Randy Johnson, who got his first major-league win as a Montreal Expo, going for his 300th against the Washington Nationals. There's a
good case to hope that he doesn't get it today in front of a empty stadium in Washington, but gets it in his next start in Arizona, where he used to pitch.
TSN's
Rod Black saying, "The Jays have arguably the best hitting in the major leagues" during last night's Angels-Blue Jays game when they are
seventh in runs scored in a 14-team league, eighth in home runs and fifth in both on-base and slugging percentages (oh, but first in batting average, love). Granted, everything is an "arguably." Nevertheles, it was a cruel, cruel joke to hear that brilliant bit of misinformation on a night when there was a fellow Napaneean in the broadcast booth. (
Avril Lavigne was there.)
The reaction earlier this week to a WNBA team, the
Phoenix Mercury,
selling sponsorship on their jerseys. Practically every square inch of every professional sports venue in North America is covered in advertising. The second a women's league sells advertising on the jersey, it's considered blasphemy. How dare a league for female athletes say, "Us, too," and try to make a buck. By the way, if you read any of the coverage of the Mercury, you are hereby obligated to watch the WNBA.
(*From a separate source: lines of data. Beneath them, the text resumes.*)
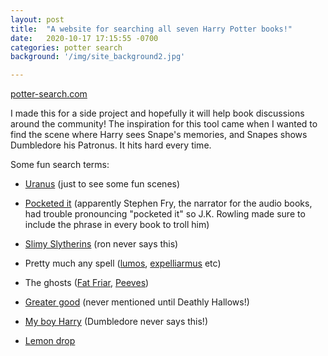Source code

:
 ```yaml
---
layout: post
title:  "A website for searching all seven Harry Potter books!"
date:   2020-10-17 17:15:55 -0700
categories: potter search
background: '/img/site_background2.jpg'

---
```

[potter-search.com](https://www.potter-search.com/)

I made this for a side project and hopefully it will help book discussions around the community! The inspiration for this tool came when I wanted to find the scene where Harry sees Snape's memories, and Snapes shows Dumbledore his Patronus. It hits hard every time.

Some fun search terms:

* [Uranus](https://www.potter-search.com/?search=uranus) (just to see some fun scenes)

* [Pocketed it](https://www.potter-search.com/?search=pocketed+it) (apparently Stephen Fry, the narrator for the audio books, had trouble pronouncing "pocketed it" so J.K. Rowling made sure to include the phrase in every book to troll him)

* [Slimy Slytherins](https://www.potter-search.com/?search=Slimy+Slytherins) (ron never says this)

* Pretty much any spell ([lumos](https://www.potter-search.com/?search=lumos), [expelliarmus](https://www.potter-search.com/?search=expelliarmus) etc)

* The ghosts ([Fat Friar](https://www.potter-search.com/?search=Fat+Friar), [Peeves](https://www.potter-search.com/?search=Peeves))

* [Greater good](https://www.potter-search.com/?search=Greater+good) (never mentioned until Deathly Hallows!)

* [My boy Harry](https://www.potter-search.com/?search=My+boy+Harry) (Dumbledore never says this!)

* [Lemon drop](https://www.potter-search.com/?search=Lemon+drop)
The 20th anniversary of opening Rogers Centre being a bigger news story in Toronto than the 10th anniversary of the last game at Maple Leaf Gardens. The latter passed with hardly a peep in February. Typical Toronto. They celebrate a monstrosity and ignore a place which had soul, since being reminded how the Gardens has been left to rot is just too embarrassing.
(Torontoist chronicled how all the tire-kicking in the 1960s and '70s over building a domed stadium that presaged two generations of sports fans being stuck with Rogers Centre. In other words, they could have built a dome in 1965, been hailed as visionaries, then it would have been obsolete by the 1990s, right in time for the retro ballpark craze. Instead, as Dan Shulman put it on Prime Time Sports last night, Southern Ontario sports fans have Rogers Centre for the next "30, 40, 50 years ... no one is building a 40,000-seat baseball stadium in Toronto any time soon.")
Seeing a headline in the Kingston Whig-Standard which has both "Frontenacs" and "major coup," only to find that owner Doug Springer and general mangler (not a typo) Larry Mavety are still running the show.
(The Frontenacs are hosting the OHL all-star game. That's nice.)
The ol' alma mater, Queen's University, killing its homecoming weekend and calling the spring reunion weekend which replaced the best Homecoming weekend in Canada a "success." It's not much of success when it passes without most alumni, including this one, didn't even know it was held.